This comment has been deleted by xth





That photo by johnny (4.00 / 1) #2 Wed May 06, 2009 at 02:20:34 PM EST
is pretty extraordinary. One could get all philosophical, one could, thinking about how some things change so much while other things change so little.

The Met Life, Chrysler, and Empire State buildings are still mesmerizing 80 years on. (Funny how the forehortening makes the Chrysler look the tallest.)

So much of Manhattan looks exactly the same today, and so much is entirely different. . .

She has effectively checked out. She's an un-person of her own making.

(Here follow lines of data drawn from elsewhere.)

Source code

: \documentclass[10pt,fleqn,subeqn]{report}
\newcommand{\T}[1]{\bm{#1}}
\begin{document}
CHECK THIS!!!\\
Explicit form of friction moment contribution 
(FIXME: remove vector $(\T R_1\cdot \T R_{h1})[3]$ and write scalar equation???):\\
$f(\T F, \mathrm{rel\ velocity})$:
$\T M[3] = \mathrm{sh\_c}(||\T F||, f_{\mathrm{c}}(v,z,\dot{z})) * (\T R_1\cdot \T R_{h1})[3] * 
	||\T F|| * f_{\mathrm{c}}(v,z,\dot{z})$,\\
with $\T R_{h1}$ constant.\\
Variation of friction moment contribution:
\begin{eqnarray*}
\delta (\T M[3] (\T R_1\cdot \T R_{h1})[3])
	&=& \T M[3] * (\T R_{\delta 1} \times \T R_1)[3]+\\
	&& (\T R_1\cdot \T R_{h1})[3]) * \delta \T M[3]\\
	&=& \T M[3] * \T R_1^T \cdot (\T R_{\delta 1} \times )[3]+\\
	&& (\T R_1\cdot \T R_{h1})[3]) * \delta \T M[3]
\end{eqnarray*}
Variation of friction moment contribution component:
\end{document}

So it falls to me.--ad hoc (in the hole)


Labour is in problems for lack of conviction. by Tonatiuh (4.00 / 3) #3 Thu May 07, 2009 at 05:31:45 AM EST
Gurkas: they give mixed signals because are so scared of upsetting people against immigration. Sometimes people that don't agree with you will respect you if you show some balls (the spectacle of New Labour erecting an statue of Margaret Thatcher in Parliament makes my point). If they were going to touch the theme at all they should have been decisive in favour of people that fight for the interests of the UK, and very generously so.

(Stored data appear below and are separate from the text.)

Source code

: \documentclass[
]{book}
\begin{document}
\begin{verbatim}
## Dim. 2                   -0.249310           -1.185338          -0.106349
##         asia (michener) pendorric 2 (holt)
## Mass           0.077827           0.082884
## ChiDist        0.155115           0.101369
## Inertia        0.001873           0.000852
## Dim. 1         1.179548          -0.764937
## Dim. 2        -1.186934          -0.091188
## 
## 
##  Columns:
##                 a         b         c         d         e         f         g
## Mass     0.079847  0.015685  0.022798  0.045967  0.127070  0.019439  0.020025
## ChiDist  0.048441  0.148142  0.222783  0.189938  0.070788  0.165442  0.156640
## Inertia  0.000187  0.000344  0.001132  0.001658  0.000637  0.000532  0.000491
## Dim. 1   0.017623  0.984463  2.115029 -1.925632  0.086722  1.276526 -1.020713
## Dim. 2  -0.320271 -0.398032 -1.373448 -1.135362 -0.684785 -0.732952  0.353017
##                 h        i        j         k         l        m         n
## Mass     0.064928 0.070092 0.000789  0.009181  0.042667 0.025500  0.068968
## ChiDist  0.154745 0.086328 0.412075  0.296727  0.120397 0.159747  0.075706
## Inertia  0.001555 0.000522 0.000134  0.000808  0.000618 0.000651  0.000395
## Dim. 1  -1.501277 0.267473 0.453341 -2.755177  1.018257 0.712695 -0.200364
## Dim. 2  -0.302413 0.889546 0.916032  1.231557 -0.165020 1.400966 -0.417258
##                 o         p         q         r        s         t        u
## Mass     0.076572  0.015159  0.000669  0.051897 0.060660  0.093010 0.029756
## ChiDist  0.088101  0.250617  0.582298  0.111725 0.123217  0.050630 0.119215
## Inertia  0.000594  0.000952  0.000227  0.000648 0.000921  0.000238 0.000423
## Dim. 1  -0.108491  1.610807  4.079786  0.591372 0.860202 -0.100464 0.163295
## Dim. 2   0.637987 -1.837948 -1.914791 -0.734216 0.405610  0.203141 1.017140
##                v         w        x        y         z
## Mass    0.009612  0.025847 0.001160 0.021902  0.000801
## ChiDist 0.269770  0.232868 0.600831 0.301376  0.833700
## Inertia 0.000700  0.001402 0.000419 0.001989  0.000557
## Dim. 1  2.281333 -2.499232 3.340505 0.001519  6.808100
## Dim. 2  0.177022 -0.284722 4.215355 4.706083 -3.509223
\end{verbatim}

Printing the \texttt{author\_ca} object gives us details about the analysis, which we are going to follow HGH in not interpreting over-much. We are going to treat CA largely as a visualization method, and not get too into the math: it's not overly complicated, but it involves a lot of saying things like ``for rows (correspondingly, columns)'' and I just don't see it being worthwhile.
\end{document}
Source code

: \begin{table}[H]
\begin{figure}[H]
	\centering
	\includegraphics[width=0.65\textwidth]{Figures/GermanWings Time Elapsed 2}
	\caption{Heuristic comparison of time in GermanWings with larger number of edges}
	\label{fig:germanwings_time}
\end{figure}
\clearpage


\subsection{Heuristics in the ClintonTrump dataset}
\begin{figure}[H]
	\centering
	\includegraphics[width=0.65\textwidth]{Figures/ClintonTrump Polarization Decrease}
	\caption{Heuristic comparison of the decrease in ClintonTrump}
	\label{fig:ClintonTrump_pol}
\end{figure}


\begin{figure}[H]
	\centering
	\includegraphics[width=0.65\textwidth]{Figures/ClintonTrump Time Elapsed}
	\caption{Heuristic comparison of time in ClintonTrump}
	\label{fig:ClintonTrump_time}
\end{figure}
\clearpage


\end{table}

Expenses: you can't put your stake in the moral high ground when the Home Secretary has dodgy expense claims, not only once, but twice and then you come to Parliament with what appears to be minor tinkering, no matter how sensible. Top it all with creating 2 tier MPs (the London ones) which adds to the increasingly conflicting arrangements in Parliament (Scottish MPs voting in England only issues, sometimes contradictory to what their party does North of the border). It simply does not give confidence to anyone looking carefully.

Which sums up New Labour: wanting to be a crowd pleaser at all costs, instead of applying consistently a program of government.

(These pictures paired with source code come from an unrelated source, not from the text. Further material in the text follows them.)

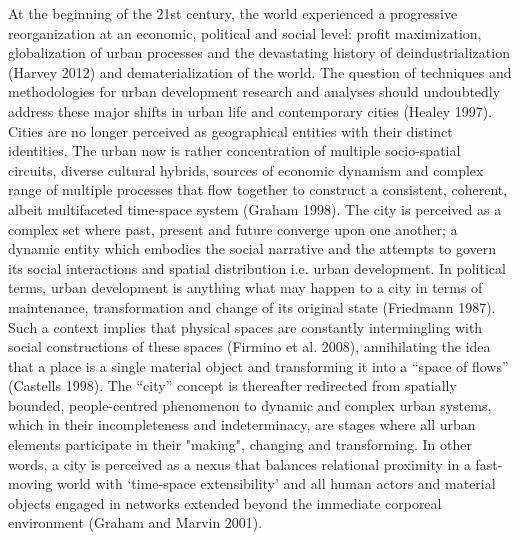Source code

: \documentclass[11pt]{report}
\begin{document}
At the beginning of the 21st century, the world experienced a progressive reorganization at an economic, political and social level: profit maximization, globalization of urban processes and the devastating history of deindustrialization (Harvey 2012) and dematerialization of the world. The question of techniques and methodologies for urban development research and analyses should undoubtedly address these major shifts in urban life and contemporary cities (Healey 1997). 
\\
Cities are no longer perceived as geographical entities with their distinct identities. The urban now is rather concentration of multiple socio-spatial circuits, diverse cultural hybrids, sources of economic dynamism and complex range of multiple processes that flow together to construct a consistent, coherent, albeit multifaceted time-space system (Graham 1998). The city is perceived as a complex set where past, present and future converge upon one another; a dynamic entity which embodies the social narrative and the attempts to govern its social interactions and spatial distribution i.e. urban development. In political terms, urban development is anything what may happen to a city in terms of maintenance, transformation and change of its original state (Friedmann 1987). Such a context implies that physical spaces are constantly intermingling with social constructions of these spaces (Firmino et al. 2008), annihilating the idea that a place is a single material object and transforming it into a “space of flows” (Castells 1998). The “city” concept is thereafter redirected from spatially bounded, people-centred phenomenon to dynamic and complex urban systems, which in their incompleteness and indeterminacy, are stages where all urban elements participate in their "making", changing and transforming. In other words, a city is perceived as a nexus that balances relational proximity in a fast-moving world with ‘time-space extensibility’ and all human actors and material objects engaged in networks extended beyond the immediate corporeal environment (Graham and Marvin 2001). 
\\
\end{document}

As for "quantitative easing" (which they painfully point out isn't printing money, which in practical terms it actually is) the jury is still out. Being the first out of the strating line will be no good it the line is firmly drawn at the edge of a big deep precipice..... Flooding with cash an economy, without ensuring it is invested in infrastructure, has proben fatal in history (we did that in Mexico, didn't work, we ended with inflation of 150% and had to go begging to the IMF in spite of being the 4th oil producer at the time....)




Monastries by nebbish (4.00 / 1) #4 Fri May 08, 2009 at 06:21:58 AM EST
Seem like a really good idea to me. They gave pretty much anyone (men at any rate) the option of devoting a life to academia, with a roof over your head and enough to eat.

We could do with an agnostic version now. (One that allows sex, alcohol, cannabis and ecstasy though).

--------
It's political correctness gone mad!


I'm pretty sure that by wumpus (4.00 / 1) #5 Fri May 08, 2009 at 07:17:22 PM EST
monks had plenty of booze. It was about the only thing they might revolt over. Belgium isn't the only place that monkish brewing really took off.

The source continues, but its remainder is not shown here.